The second time constant determined by the capacitance of the variable capacitor C2 and the resistance value of the resistor R11 is sufficiently larger than the first time constant determined by the capacitance of the capacitor C1 and the resistance value of the resistor R7. doing. Therefore, the variable capacitor C2 is charged / discharged with a period longer than the period of charging / discharging of the capacitor C1. That is, the capacitor C1 is almost fully charged during the period when the transistor TR1 is on based on the small first time constant, and is almost completely discharged during the period when the transistor TR1 is off (FIGS. 3C and 3D). ) And FIG. 5 (a)). On the other hand, the variable capacitor C2 is charged and discharged over a long time within a period in which the capacitor C1 is repeatedly charged or discharged based on a large second time constant (FIGS. 4D and 4E). ) And FIG. 5 (a)). In order to keep the fixing temperature substantially constant, when allowing or interrupting energization of the heater H is repeated in a short cycle, charging of the variable capacitor C2 is started in the middle of discharging. Based on the magnitude relationship between the voltage at the node N2 and the voltage at the node N3, a signal indicating the energization timing for the heater H is output from the comparator IC2 (see FIG. 5B).
[0044]
As a result, an AC voltage is applied to the heater H only when the output signal of the comparator IC2 is at the L level. Specifically, an AC voltage whose energization period gradually increases every half cycle is intermittently applied to the heater H until the variable capacitor C2 is fully charged after the power switch SW1 is turned on.

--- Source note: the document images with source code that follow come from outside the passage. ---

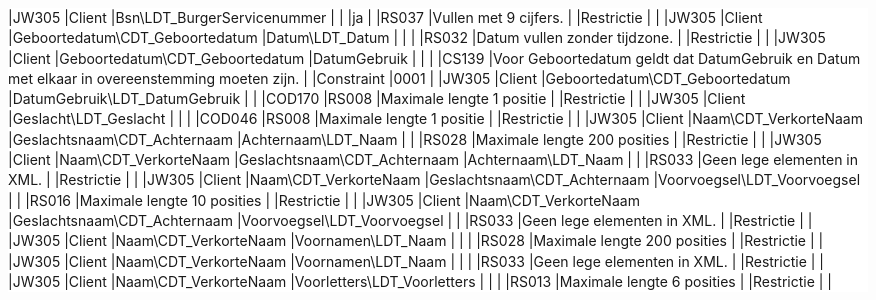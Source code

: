 |JW305                     |Client                                                                                   |Bsn\LDT_BurgerServicenummer                                   |                                           |                                              |ja             |          |RS037     |Vullen met 9 cijfers.                                                                                                                               |  |Restrictie |           |
|JW305                     |Client                                                                                   |Geboortedatum\CDT_Geboortedatum                               |Datum\LDT_Datum                            |                                              |               |          |RS032     |Datum vullen zonder tijdzone.                                                                                                                       |  |Restrictie |           |
|JW305                     |Client                                                                                   |Geboortedatum\CDT_Geboortedatum                               |DatumGebruik                               |                                              |               |          |CS139     |Voor Geboortedatum geldt dat DatumGebruik en Datum met elkaar in overeenstemming moeten zijn.                                                       |  |Constraint |0001       |
|JW305                     |Client                                                                                   |Geboortedatum\CDT_Geboortedatum                               |DatumGebruik\LDT_DatumGebruik              |                                              |               |COD170    |RS008     |Maximale lengte 1 positie                                                                                                                           |  |Restrictie |           |
|JW305                     |Client                                                                                   |Geslacht\LDT_Geslacht                                         |                                           |                                              |               |COD046    |RS008     |Maximale lengte 1 positie                                                                                                                           |  |Restrictie |           |
|JW305                     |Client                                                                                   |Naam\CDT_VerkorteNaam                                         |Geslachtsnaam\CDT_Achternaam               |Achternaam\LDT_Naam                           |               |          |RS028     |Maximale lengte 200 posities                                                                                                                        |  |Restrictie |           |
|JW305                     |Client                                                                                   |Naam\CDT_VerkorteNaam                                         |Geslachtsnaam\CDT_Achternaam               |Achternaam\LDT_Naam                           |               |          |RS033     |Geen lege elementen in XML.                                                                                                                         |  |Restrictie |           |
|JW305                     |Client                                                                                   |Naam\CDT_VerkorteNaam                                         |Geslachtsnaam\CDT_Achternaam               |Voorvoegsel\LDT_Voorvoegsel                   |               |          |RS016     |Maximale lengte 10 posities                                                                                                                         |  |Restrictie |           |
|JW305                     |Client                                                                                   |Naam\CDT_VerkorteNaam                                         |Geslachtsnaam\CDT_Achternaam               |Voorvoegsel\LDT_Voorvoegsel                   |               |          |RS033     |Geen lege elementen in XML.                                                                                                                         |  |Restrictie |           |
|JW305                     |Client                                                                                   |Naam\CDT_VerkorteNaam                                         |Voornamen\LDT_Naam                         |                                              |               |          |RS028     |Maximale lengte 200 posities                                                                                                                        |  |Restrictie |           |
|JW305                     |Client                                                                                   |Naam\CDT_VerkorteNaam                                         |Voornamen\LDT_Naam                         |                                              |               |          |RS033     |Geen lege elementen in XML.                                                                                                                         |  |Restrictie |           |
|JW305                     |Client                                                                                   |Naam\CDT_VerkorteNaam                                         |Voorletters\LDT_Voorletters                |                                              |               |          |RS013     |Maximale lengte 6 posities                                                                                                                          |  |Restrictie |           |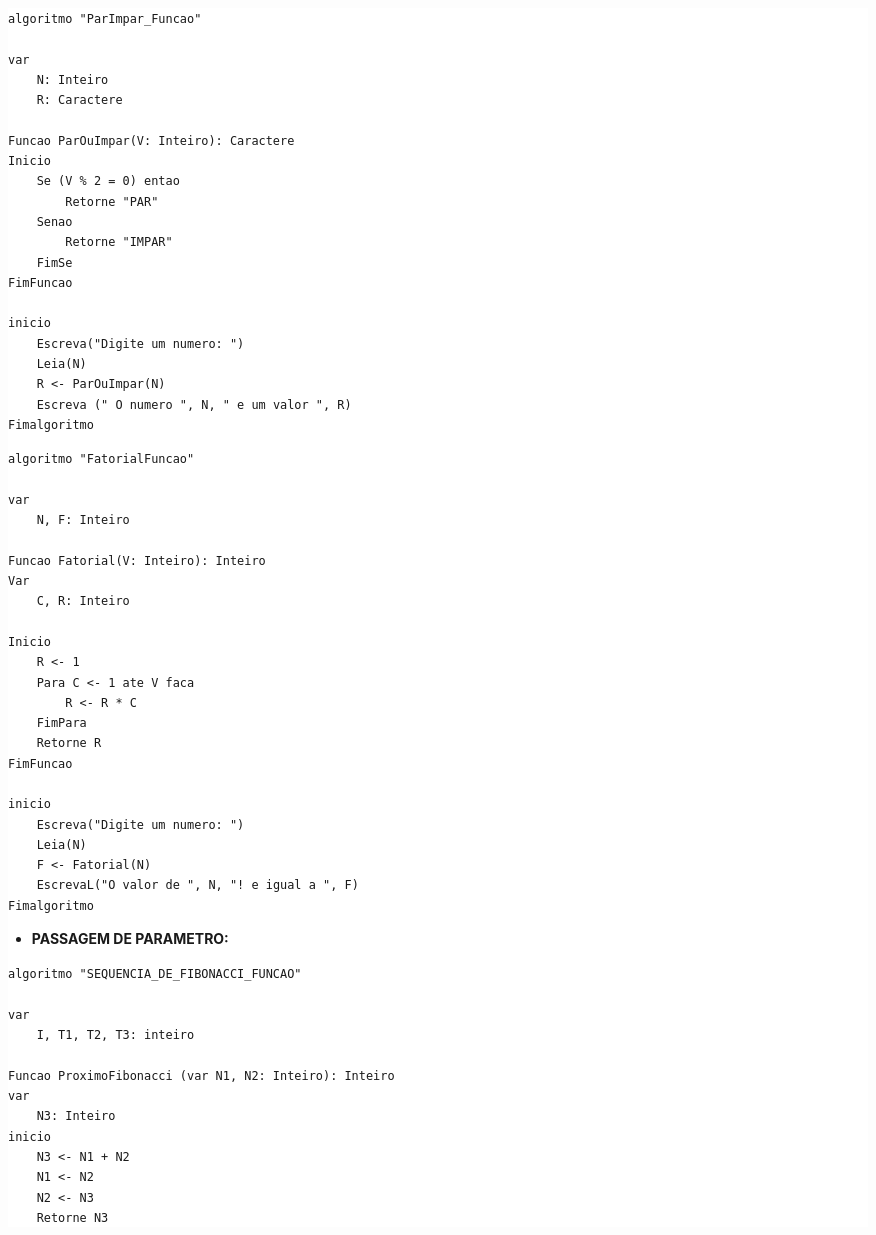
 ```pseudocode
algoritmo "ParImpar_Funcao"

var
	N: Inteiro
	R: Caractere
	
Funcao ParOuImpar(V: Inteiro): Caractere
Inicio
	Se (V % 2 = 0) entao
		Retorne "PAR"
	Senao
		Retorne "IMPAR"
	FimSe
FimFuncao

inicio
	Escreva("Digite um numero: ")
	Leia(N)
	R <- ParOuImpar(N)
	Escreva (" O numero ", N, " e um valor ", R)
Fimalgoritmo
```

```pseudocode
algoritmo "FatorialFuncao"

var
	N, F: Inteiro

Funcao Fatorial(V: Inteiro): Inteiro
Var
	C, R: Inteiro

Inicio
	R <- 1
	Para C <- 1 ate V faca
		R <- R * C
	FimPara
	Retorne R
FimFuncao

inicio
	Escreva("Digite um numero: ")
	Leia(N)
	F <- Fatorial(N)
	EscrevaL("O valor de ", N, "! e igual a ", F)
Fimalgoritmo
```

- **PASSAGEM DE PARAMETRO:**

```pseudocode
algoritmo "SEQUENCIA_DE_FIBONACCI_FUNCAO"

var
	I, T1, T2, T3: inteiro

Funcao ProximoFibonacci (var N1, N2: Inteiro): Inteiro
var
	N3: Inteiro
inicio
	N3 <- N1 + N2
	N1 <- N2
	N2 <- N3
	Retorne N3
```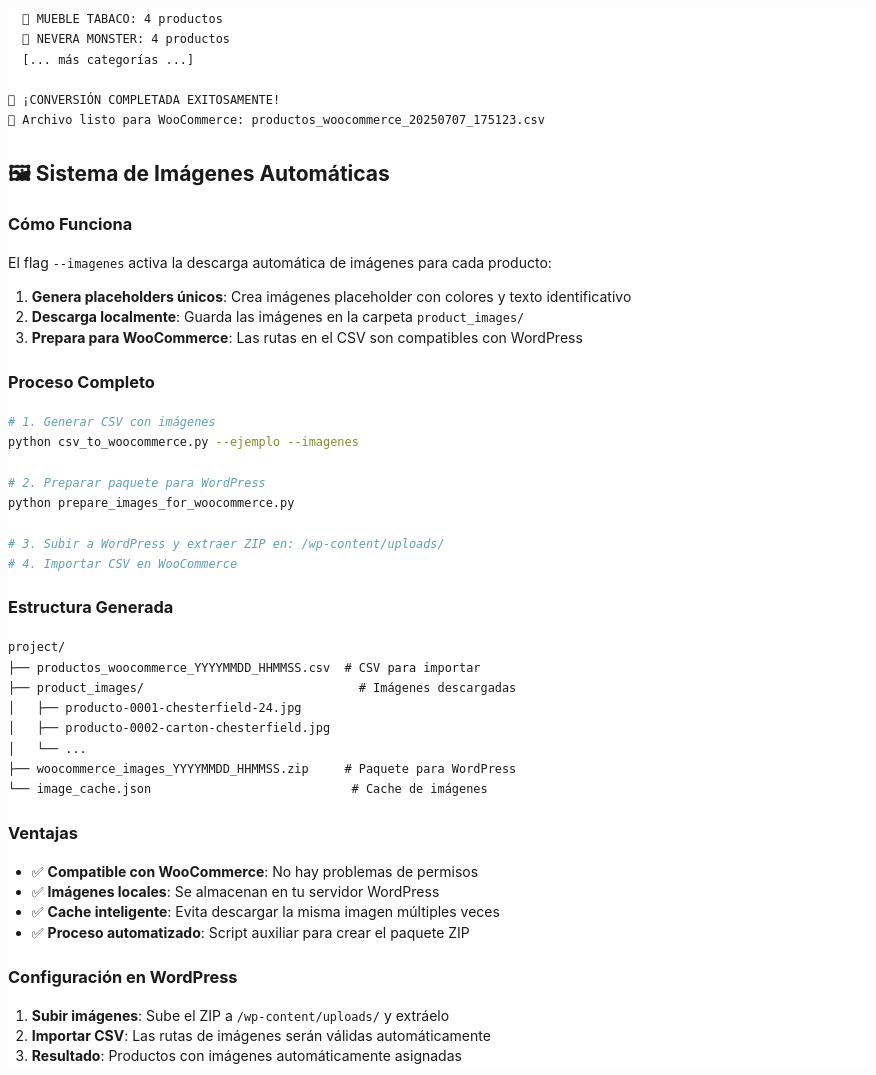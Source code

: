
 ```bash
  📁 MUEBLE TABACO: 4 productos
  📁 NEVERA MONSTER: 4 productos
  [... más categorías ...]

🎉 ¡CONVERSIÓN COMPLETADA EXITOSAMENTE!
📄 Archivo listo para WooCommerce: productos_woocommerce_20250707_175123.csv
```

## 🖼️ Sistema de Imágenes Automáticas

### Cómo Funciona
El flag `--imagenes` activa la descarga automática de imágenes para cada producto:

1. **Genera placeholders únicos**: Crea imágenes placeholder con colores y texto identificativo
2. **Descarga localmente**: Guarda las imágenes en la carpeta `product_images/`
3. **Prepara para WooCommerce**: Las rutas en el CSV son compatibles con WordPress

### Proceso Completo
```bash
# 1. Generar CSV con imágenes
python csv_to_woocommerce.py --ejemplo --imagenes

# 2. Preparar paquete para WordPress
python prepare_images_for_woocommerce.py

# 3. Subir a WordPress y extraer ZIP en: /wp-content/uploads/
# 4. Importar CSV en WooCommerce
```

### Estructura Generada
```
project/
├── productos_woocommerce_YYYYMMDD_HHMMSS.csv  # CSV para importar
├── product_images/                              # Imágenes descargadas
│   ├── producto-0001-chesterfield-24.jpg
│   ├── producto-0002-carton-chesterfield.jpg
│   └── ...
├── woocommerce_images_YYYYMMDD_HHMMSS.zip     # Paquete para WordPress
└── image_cache.json                            # Cache de imágenes
```

### Ventajas
- ✅ **Compatible con WooCommerce**: No hay problemas de permisos
- ✅ **Imágenes locales**: Se almacenan en tu servidor WordPress
- ✅ **Cache inteligente**: Evita descargar la misma imagen múltiples veces
- ✅ **Proceso automatizado**: Script auxiliar para crear el paquete ZIP

### Configuración en WordPress
1. **Subir imágenes**: Sube el ZIP a `/wp-content/uploads/` y extráelo
2. **Importar CSV**: Las rutas de imágenes serán válidas automáticamente
3. **Resultado**: Productos con imágenes automáticamente asignadas
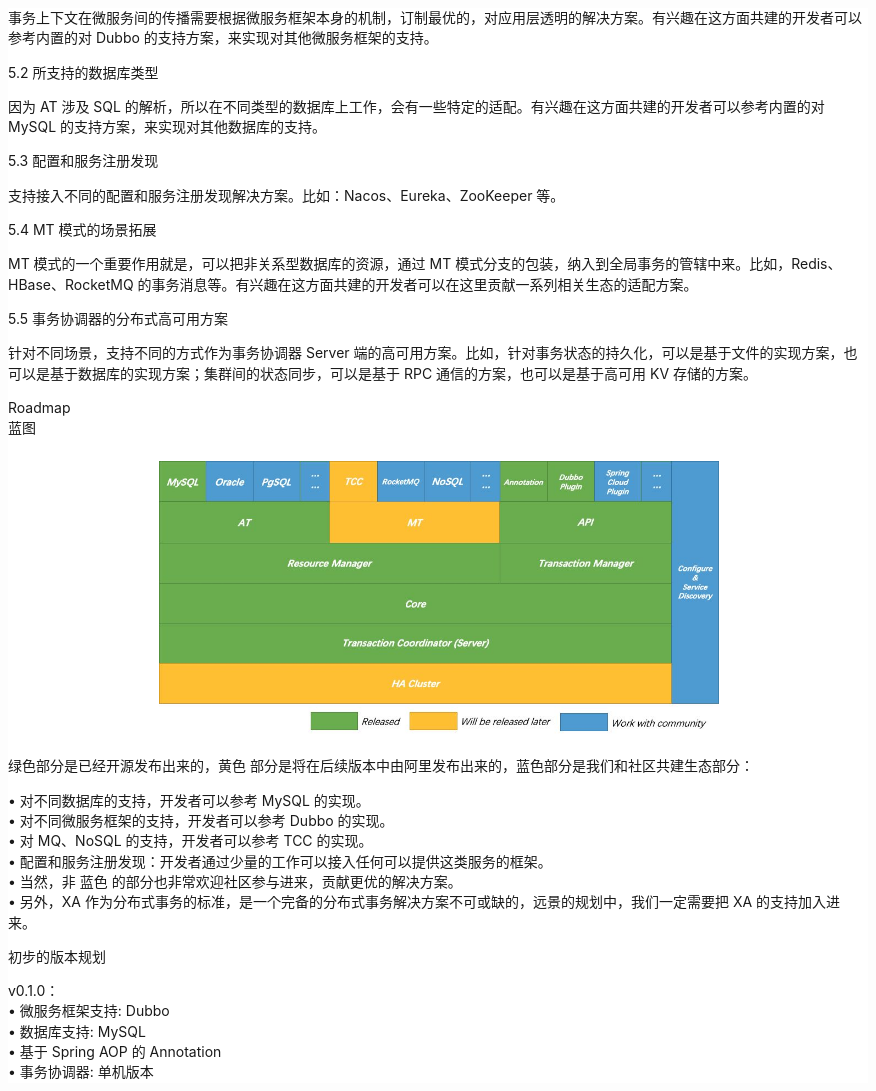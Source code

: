 事务上下文在微服务间的传播需要根据微服务框架本身的机制，订制最优的，对应用层透明的解决方案。有兴趣在这方面共建的开发者可以参考内置的对 Dubbo 的支持方案，来实现对其他微服务框架的支持。

5.2 所支持的数据库类型

因为 AT 涉及 SQL 的解析，所以在不同类型的数据库上工作，会有一些特定的适配。有兴趣在这方面共建的开发者可以参考内置的对 MySQL 的支持方案，来实现对其他数据库的支持。

5.3 配置和服务注册发现

支持接入不同的配置和服务注册发现解决方案。比如：Nacos、Eureka、ZooKeeper 等。

5.4 MT 模式的场景拓展

MT 模式的一个重要作用就是，可以把非关系型数据库的资源，通过 MT 模式分支的包装，纳入到全局事务的管辖中来。比如，Redis、HBase、RocketMQ 的事务消息等。有兴趣在这方面共建的开发者可以在这里贡献一系列相关生态的适配方案。

5.5 事务协调器的分布式高可用方案

针对不同场景，支持不同的方式作为事务协调器 Server 端的高可用方案。比如，针对事务状态的持久化，可以是基于文件的实现方案，也可以是基于数据库的实现方案；集群间的状态同步，可以是基于 RPC 通信的方案，也可以是基于高可用 KV 存储的方案。

Roadmap</br>
蓝图

<div style="text-align:center" align="center">
<img src="/images/分布式事务19.png" align="center" />
</div>

绿色部分是已经开源发布出来的，黄色 部分是将在后续版本中由阿里发布出来的，蓝色部分是我们和社区共建生态部分：

• 对不同数据库的支持，开发者可以参考 MySQL 的实现。</br>
• 对不同微服务框架的支持，开发者可以参考 Dubbo 的实现。</br>
• 对 MQ、NoSQL 的支持，开发者可以参考 TCC 的实现。</br>
• 配置和服务注册发现：开发者通过少量的工作可以接入任何可以提供这类服务的框架。</br>
• 当然，非 蓝色 的部分也非常欢迎社区参与进来，贡献更优的解决方案。</br>
• 另外，XA 作为分布式事务的标准，是一个完备的分布式事务解决方案不可或缺的，远景的规划中，我们一定需要把 XA 的支持加入进来。

初步的版本规划

v0.1.0：</br>
• 微服务框架支持: Dubbo</br>
• 数据库支持: MySQL</br>
• 基于 Spring AOP 的 Annotation</br>
• 事务协调器: 单机版本
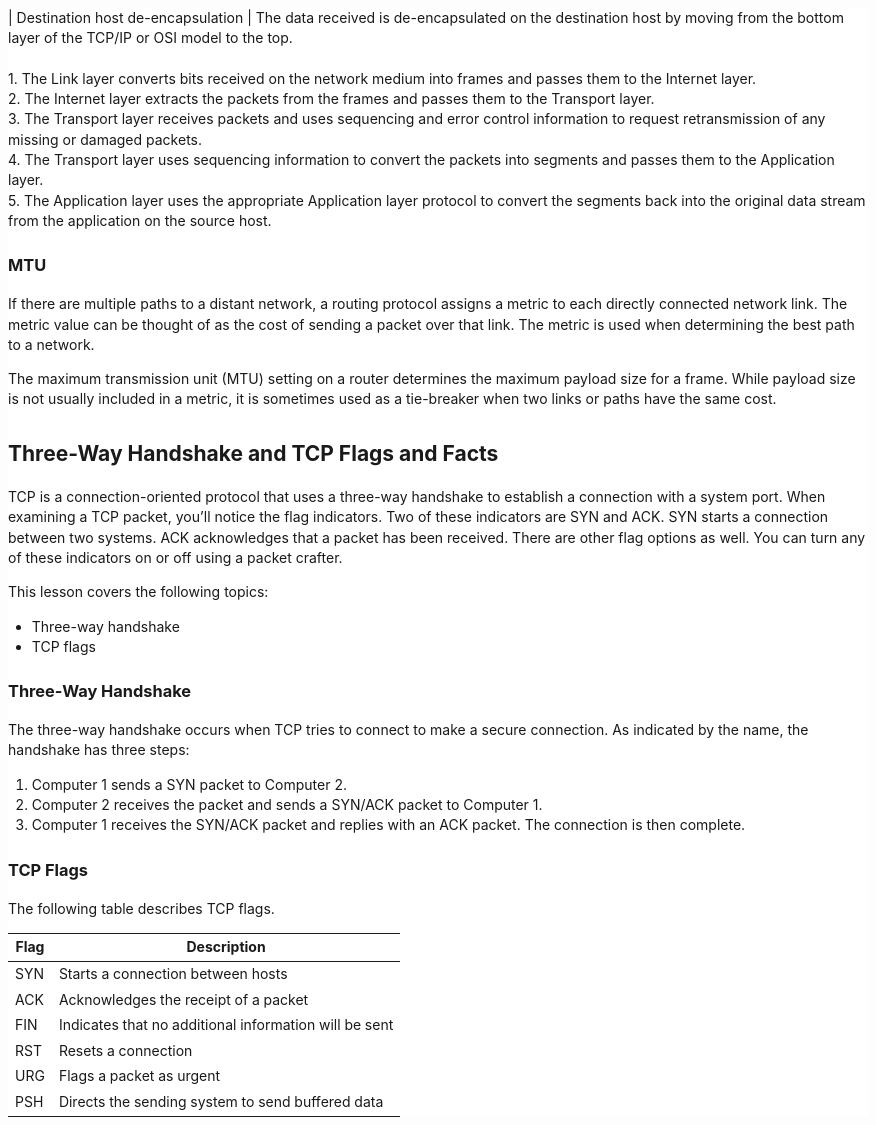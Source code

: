 | Destination host de-encapsulation | The data received is de-encapsulated on the destination host by moving from the bottom layer of the TCP/IP or OSI model to the top.<br><br>1.  The Link layer converts bits received on the network medium into frames and passes them to the Internet layer.<br>2.  The Internet layer extracts the packets from the frames and passes them to the Transport layer.<br>3.  The Transport layer receives packets and uses sequencing and error control information to request retransmission of any missing or damaged packets.<br>4.  The Transport layer uses sequencing information to convert the packets into segments and passes them to the Application layer.<br>5.  The Application layer uses the appropriate Application layer protocol to convert the segments back into the original data stream from the application on the source host.

### MTU
If there are multiple paths to a distant network, a routing protocol assigns a metric to each directly connected network link. The metric value can be thought of as the cost of sending a packet over that link. The metric is used when determining the best path to a network.

The maximum transmission unit (MTU) setting on a router determines the maximum payload size for a frame. While payload size is not usually included in a metric, it is sometimes used as a tie-breaker when two links or paths have the same cost.

## Three-Way Handshake and TCP Flags and Facts
TCP is a connection-oriented protocol that uses a three-way handshake to establish a connection with a system port. When examining a TCP packet, you’ll notice the flag indicators. Two of these indicators are SYN and ACK. SYN starts a connection between two systems. ACK acknowledges that a packet has been received. There are other flag options as well. You can turn any of these indicators on or off using a packet crafter.

This lesson covers the following topics:

-   Three-way handshake
-   TCP flags

### Three-Way Handshake
The three-way handshake occurs when TCP tries to connect to make a secure connection. As indicated by the name, the handshake has three steps:

1.  Computer 1 sends a SYN packet to Computer 2.
2.  Computer 2 receives the packet and sends a SYN/ACK packet to Computer 1.
3.  Computer 1 receives the SYN/ACK packet and replies with an ACK packet. The connection is then complete.

### TCP Flags
The following table describes TCP flags.

|Flag|Description|
|-|-|
|SYN|Starts a connection between hosts|
|ACK|Acknowledges the receipt of a packet|
|FIN|Indicates that no additional information will be sent|
|RST|Resets a connection|
|URG|Flags a packet as urgent|
|PSH|Directs the sending system to send buffered data|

In other words, an AC voltage whose amplitude gradually increases every half cycle is applied to the heater H (see the hatched portion shown in FIG. 5D). Then, after the variable capacitor C2 is fully charged, that is, within a period in which the voltage at the node N3 always exceeds the voltage at the node N2, an AC voltage is continuously applied to the heater H (also in FIG. ) (See shaded area).
[0045]
As described above, according to the present embodiment, the following operations and effects can be obtained.
(1) The second time constant determined by the capacitance of the variable capacitor C2 and the resistance value of the resistor R11 is greater than the first time constant determined by the capacitance of the capacitor C1 and the resistance value of the resistor R7. It is big enough. Therefore, the variable capacitor C2 is charged / discharged with a period longer than the period of charging / discharging of the capacitor C1. The comparator IC2 determines the energization timing for the heater H based on the magnitude relationship between the voltage across the capacitor C1 and the voltage across the variable capacitor C2, that is, the magnitude relationship between the voltage at the node N2 and the voltage at the node N3. As a result, the triac TRC1 applies an AC voltage to the heater H at the energization timing determined by the comparator IC2. That is, the AC voltage is intermittently applied to the heater H until the variable capacitor C2 is fully charged after the power switch SW1 is turned on, that is, immediately after the energization of the heater H is started. Therefore, an inrush current flowing through the heater H of the heat fixing device 100 can be suppressed.
[0046]
(2) Until the variable capacitor C2 is fully charged after the power switch SW1 is turned on, an AC voltage, whose energization period gradually increases every half cycle, is intermittently applied to the heater H. In other words, an AC voltage whose amplitude gradually increases every half cycle is intermittently applied to the heater H until the variable capacitor C2 is fully charged after the power switch SW1 is turned on. An AC voltage is continuously applied to the heater H after the variable capacitor C2 is fully charged, that is, within a period in which the voltage at the node N3 always exceeds the voltage at the node N2. That is, the energization mode for the heater H is determined based on the first time constant and the second time constant. In other words, the energization mode for the heater H is determined in hardware by electric components such as the capacitor C1, the variable capacitor C2, the resistors R7 and R11, and the comparator IC2. Therefore, the load applied to the heater energization control of the MPU 11 can be reduced as compared with the configuration in which the energization mode for the heater H is determined in software by the energization control program.
[0047]
(3) When the power switch SW1 is turned on, an L level control signal that allows energization of the heater H is output from the MPU 11 to the D terminal of the D flip-flop DFF based on the zero cross detection signal. As a result, since the energization of the heater H is started in synchronization with the zero cross detection signal, the amplitude of the AC voltage applied to the heater H becomes small. Therefore, the inrush current flowing through the heater H can be suppressed as much as possible.
[0048]
In addition, the said embodiment can also be changed and actualized as follows.
The resistors R7, R11 or the capacitor C1 may be composed of a variable resistor or a variable capacitor.
[0049]
Furthermore, the technical idea grasped from each of the above embodiments will be described below together with their effects.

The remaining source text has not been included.